In this case, counsel for the Government undoubtedly articulated a race-neutral explanation for striking the two black venire-women. The explanation is also sufficiently specific under
Batson
inasmuch as it provided the District Court a basis upon which to conclude that the Government had not stricken these venirewomen on the assumption that they would be partial to defendant because of their shared race.
See Batson,
For the foregoing reasons, we hold that the District Court did not err in determining that defendant failed to establish a Batson violation. The final order of the District Court is therefore affirmed.
Notes
. The Honorable Clyde S. Cahill, United States District Judge for the Eastern District of Missouri.
. On September 10, 1985 a jury found defendant guilty of possession of a "sawed-off’ shotgun in violation of 26 U.S.C. § 5861(d) (1982). The District Court entered judgment on the jury verdict and sentenced defendant to six years imprisonment on October 25, 1985.
. The Government does not contest this finding on appeal.
.At oral argument defendant informed us that he does not contend the District Court had before it evidence from which it should have found the Government’s proffered explanations pretextual. As we understand it, defendant’s claim of error fails without more if we find that the Government’s proffered explanations meet Batson’s legal standards.
. Their names do not appear in the record before us.
. The District Court found that despite this passage of time “counsel for the Government made a good faith effort to recall his reasons for striking the black prospective jurors." Wilson, slip op. at 3. The District Court also found that counsel for the Government was without benefit of the jury list he used during voir dire and any notes he might have made during trial. Defendant was tried roughly eight months prior to the Supreme Court’s decision in Batson.

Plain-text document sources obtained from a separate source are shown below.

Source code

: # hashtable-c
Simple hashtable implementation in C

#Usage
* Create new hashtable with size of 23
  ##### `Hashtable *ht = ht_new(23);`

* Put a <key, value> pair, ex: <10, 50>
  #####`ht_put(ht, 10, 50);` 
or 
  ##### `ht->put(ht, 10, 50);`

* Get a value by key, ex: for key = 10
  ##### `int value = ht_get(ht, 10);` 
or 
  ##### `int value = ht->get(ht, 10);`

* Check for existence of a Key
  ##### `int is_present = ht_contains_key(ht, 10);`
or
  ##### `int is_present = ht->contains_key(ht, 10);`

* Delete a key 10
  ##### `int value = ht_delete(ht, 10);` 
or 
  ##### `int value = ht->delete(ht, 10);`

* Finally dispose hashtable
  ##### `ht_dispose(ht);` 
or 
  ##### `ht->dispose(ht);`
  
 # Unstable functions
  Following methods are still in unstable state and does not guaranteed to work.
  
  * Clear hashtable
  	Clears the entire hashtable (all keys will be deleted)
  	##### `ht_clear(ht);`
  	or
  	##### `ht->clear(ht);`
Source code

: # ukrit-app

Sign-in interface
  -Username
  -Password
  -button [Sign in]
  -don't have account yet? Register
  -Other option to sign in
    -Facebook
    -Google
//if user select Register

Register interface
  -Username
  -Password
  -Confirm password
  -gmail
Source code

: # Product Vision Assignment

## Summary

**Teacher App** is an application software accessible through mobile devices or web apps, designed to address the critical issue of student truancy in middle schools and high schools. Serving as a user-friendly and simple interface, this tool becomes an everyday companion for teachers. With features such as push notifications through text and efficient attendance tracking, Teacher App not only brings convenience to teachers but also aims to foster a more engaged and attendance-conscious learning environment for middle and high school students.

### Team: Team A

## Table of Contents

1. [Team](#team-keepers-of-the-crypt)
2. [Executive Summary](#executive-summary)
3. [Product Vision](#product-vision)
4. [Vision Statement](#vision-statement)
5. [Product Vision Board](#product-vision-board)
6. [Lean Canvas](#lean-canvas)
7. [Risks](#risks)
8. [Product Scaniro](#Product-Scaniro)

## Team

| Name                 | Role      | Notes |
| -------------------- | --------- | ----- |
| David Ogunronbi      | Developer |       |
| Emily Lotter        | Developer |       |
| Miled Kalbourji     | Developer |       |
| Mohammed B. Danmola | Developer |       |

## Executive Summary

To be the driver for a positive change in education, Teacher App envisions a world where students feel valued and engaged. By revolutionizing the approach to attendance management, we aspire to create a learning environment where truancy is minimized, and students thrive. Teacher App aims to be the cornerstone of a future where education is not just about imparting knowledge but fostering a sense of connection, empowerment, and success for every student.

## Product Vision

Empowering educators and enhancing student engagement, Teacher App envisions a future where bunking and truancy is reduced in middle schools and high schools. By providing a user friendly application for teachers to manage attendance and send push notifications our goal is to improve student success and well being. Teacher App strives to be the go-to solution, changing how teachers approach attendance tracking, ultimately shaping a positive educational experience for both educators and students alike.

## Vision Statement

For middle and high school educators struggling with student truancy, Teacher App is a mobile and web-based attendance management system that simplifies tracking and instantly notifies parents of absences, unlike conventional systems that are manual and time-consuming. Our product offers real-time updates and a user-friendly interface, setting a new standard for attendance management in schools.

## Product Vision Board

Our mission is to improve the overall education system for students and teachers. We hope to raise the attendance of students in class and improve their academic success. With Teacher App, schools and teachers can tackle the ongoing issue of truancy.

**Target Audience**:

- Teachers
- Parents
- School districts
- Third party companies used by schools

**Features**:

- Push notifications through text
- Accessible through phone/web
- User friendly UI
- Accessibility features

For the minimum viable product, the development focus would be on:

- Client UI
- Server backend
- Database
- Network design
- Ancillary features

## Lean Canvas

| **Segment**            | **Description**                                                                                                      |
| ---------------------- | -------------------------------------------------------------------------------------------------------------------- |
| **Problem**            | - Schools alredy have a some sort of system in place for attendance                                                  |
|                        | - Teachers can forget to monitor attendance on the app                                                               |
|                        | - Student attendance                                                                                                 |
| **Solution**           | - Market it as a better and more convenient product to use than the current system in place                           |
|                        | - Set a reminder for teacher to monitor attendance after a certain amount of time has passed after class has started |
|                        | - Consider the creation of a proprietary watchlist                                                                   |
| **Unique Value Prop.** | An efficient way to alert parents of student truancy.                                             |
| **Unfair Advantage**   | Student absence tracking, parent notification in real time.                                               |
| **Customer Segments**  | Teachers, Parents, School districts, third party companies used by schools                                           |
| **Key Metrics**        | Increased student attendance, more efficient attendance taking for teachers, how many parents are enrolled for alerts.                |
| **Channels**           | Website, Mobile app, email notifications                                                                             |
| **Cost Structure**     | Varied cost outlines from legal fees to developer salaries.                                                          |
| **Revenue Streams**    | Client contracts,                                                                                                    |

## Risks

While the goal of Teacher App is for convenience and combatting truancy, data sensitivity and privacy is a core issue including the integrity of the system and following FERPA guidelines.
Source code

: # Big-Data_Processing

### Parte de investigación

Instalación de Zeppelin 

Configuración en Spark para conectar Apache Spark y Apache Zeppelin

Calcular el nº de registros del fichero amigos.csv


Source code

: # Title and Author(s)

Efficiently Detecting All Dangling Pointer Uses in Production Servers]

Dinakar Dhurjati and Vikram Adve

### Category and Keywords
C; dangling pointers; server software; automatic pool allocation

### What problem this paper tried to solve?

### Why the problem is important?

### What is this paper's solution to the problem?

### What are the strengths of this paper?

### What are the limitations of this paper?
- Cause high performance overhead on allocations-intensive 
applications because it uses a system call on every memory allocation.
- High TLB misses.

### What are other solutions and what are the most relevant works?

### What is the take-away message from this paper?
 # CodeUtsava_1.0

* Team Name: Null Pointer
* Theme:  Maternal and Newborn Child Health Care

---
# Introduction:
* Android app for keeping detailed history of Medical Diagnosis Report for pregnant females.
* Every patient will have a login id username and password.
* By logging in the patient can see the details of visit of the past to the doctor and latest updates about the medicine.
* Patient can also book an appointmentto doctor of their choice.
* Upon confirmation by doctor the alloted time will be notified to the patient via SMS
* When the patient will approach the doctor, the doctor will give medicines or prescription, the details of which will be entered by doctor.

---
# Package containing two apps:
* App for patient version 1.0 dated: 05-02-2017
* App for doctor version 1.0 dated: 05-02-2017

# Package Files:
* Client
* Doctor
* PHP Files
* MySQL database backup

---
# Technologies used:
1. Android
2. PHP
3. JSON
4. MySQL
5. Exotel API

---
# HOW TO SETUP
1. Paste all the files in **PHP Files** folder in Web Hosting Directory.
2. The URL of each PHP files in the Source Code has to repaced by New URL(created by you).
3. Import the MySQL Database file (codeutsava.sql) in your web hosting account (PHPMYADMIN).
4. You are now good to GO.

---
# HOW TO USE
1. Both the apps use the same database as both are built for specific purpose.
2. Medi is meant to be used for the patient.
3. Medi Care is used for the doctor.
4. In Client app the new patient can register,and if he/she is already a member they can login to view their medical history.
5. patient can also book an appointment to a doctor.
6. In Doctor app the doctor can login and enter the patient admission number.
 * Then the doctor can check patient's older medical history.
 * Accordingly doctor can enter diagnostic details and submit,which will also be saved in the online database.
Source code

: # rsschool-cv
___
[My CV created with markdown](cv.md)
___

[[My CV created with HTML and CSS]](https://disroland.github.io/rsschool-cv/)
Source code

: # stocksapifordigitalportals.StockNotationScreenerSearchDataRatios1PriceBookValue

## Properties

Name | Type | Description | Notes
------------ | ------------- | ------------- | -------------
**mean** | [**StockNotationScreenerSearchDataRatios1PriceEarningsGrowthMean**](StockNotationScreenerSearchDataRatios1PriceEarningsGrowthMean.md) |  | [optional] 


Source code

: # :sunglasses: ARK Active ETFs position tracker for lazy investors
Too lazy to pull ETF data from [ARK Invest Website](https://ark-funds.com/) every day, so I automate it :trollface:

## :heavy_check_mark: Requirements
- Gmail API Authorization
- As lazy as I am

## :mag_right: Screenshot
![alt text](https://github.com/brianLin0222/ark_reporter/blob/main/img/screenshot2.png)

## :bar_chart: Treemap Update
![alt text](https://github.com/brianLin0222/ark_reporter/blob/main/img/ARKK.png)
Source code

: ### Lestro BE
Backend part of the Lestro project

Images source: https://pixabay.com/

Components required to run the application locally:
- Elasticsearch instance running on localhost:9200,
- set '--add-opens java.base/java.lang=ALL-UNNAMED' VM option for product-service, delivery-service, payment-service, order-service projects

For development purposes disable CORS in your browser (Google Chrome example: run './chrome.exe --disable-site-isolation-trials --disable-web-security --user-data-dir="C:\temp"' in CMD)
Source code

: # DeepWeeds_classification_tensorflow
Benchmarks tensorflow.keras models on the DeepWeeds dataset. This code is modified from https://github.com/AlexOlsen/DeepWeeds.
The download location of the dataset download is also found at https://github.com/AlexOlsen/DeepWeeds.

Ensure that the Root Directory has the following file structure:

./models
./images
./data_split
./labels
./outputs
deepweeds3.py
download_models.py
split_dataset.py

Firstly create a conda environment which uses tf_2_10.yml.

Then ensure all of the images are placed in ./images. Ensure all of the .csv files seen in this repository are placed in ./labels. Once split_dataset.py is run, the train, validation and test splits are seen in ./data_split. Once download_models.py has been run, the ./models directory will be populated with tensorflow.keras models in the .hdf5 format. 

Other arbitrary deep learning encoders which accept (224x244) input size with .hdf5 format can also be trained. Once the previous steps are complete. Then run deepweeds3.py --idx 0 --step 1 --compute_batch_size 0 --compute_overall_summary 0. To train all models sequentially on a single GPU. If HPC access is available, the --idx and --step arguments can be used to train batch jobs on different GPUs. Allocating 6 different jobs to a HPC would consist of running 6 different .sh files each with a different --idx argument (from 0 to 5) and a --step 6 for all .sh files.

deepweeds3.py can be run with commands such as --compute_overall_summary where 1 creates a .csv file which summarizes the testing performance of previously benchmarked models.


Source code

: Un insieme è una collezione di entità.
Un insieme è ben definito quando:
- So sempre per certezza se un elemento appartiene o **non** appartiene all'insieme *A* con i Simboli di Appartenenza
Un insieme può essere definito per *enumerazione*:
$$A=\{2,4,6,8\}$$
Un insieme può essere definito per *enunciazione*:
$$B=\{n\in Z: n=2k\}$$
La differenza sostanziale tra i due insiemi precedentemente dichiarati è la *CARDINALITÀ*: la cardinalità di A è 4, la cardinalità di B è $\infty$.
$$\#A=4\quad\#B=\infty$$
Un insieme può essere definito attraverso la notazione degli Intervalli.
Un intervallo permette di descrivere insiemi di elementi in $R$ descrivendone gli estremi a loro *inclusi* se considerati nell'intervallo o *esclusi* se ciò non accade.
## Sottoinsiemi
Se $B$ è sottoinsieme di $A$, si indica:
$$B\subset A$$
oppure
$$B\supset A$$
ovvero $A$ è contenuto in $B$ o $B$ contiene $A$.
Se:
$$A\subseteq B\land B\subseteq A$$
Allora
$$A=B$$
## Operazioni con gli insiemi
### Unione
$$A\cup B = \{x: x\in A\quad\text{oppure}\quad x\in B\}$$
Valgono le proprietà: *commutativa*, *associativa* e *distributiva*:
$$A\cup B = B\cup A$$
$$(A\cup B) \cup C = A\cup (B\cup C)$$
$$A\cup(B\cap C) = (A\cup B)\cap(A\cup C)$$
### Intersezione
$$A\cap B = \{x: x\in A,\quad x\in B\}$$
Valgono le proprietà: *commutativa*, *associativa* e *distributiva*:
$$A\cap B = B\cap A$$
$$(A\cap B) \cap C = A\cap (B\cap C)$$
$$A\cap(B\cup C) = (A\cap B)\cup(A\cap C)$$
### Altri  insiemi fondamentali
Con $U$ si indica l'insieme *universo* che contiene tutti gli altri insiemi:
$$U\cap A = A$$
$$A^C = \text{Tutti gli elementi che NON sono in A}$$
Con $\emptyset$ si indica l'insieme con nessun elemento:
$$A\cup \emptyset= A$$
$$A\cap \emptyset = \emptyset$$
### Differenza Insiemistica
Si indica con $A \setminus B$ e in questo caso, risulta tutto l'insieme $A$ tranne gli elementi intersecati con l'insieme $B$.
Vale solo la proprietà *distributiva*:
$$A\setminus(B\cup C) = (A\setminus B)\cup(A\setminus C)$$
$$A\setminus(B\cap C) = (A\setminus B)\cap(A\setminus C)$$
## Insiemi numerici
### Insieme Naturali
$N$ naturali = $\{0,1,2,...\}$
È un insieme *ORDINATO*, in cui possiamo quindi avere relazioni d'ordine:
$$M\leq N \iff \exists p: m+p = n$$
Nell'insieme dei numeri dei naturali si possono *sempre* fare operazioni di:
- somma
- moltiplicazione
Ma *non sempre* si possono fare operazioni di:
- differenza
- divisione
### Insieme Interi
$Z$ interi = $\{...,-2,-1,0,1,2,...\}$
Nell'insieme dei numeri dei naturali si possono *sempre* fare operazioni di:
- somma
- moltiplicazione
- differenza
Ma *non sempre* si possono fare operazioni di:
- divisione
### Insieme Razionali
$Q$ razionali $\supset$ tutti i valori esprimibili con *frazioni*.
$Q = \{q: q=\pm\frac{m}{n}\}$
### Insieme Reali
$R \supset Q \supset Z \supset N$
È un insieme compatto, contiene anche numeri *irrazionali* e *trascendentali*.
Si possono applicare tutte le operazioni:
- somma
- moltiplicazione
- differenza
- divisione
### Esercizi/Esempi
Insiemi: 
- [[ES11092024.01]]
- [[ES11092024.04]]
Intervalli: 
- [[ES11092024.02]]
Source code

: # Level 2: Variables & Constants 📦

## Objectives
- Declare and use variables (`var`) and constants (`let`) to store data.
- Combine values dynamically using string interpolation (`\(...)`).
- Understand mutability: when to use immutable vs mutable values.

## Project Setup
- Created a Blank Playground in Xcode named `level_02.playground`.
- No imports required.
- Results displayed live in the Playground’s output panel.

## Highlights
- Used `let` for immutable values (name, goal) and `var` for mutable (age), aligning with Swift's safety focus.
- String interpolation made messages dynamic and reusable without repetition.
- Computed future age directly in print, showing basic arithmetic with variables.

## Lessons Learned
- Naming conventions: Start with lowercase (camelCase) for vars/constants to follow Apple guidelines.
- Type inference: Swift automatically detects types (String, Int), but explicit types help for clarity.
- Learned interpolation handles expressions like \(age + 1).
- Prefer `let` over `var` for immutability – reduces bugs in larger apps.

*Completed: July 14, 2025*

. At the Batson hearing counsel for the Government also informed the District Court that "[g]enerally, ... I’m interested in people that talk.... I like to try and see what they have to say, how they say it.” Transcript of March 31, 1988 Hearing at 13. In his brief, defendant argues at some length that counsel for the Government did not in fact exercise his peremptory challenges based on the opportunity (or lack thereof) counsel had to observe the stricken venirewomen respond to voir dire questions. See Appellant’s Brief at 5-6. Since the District Court did not rely on this particular proffered explanation for the Government’s strikes, defendant’s argument is beside the point.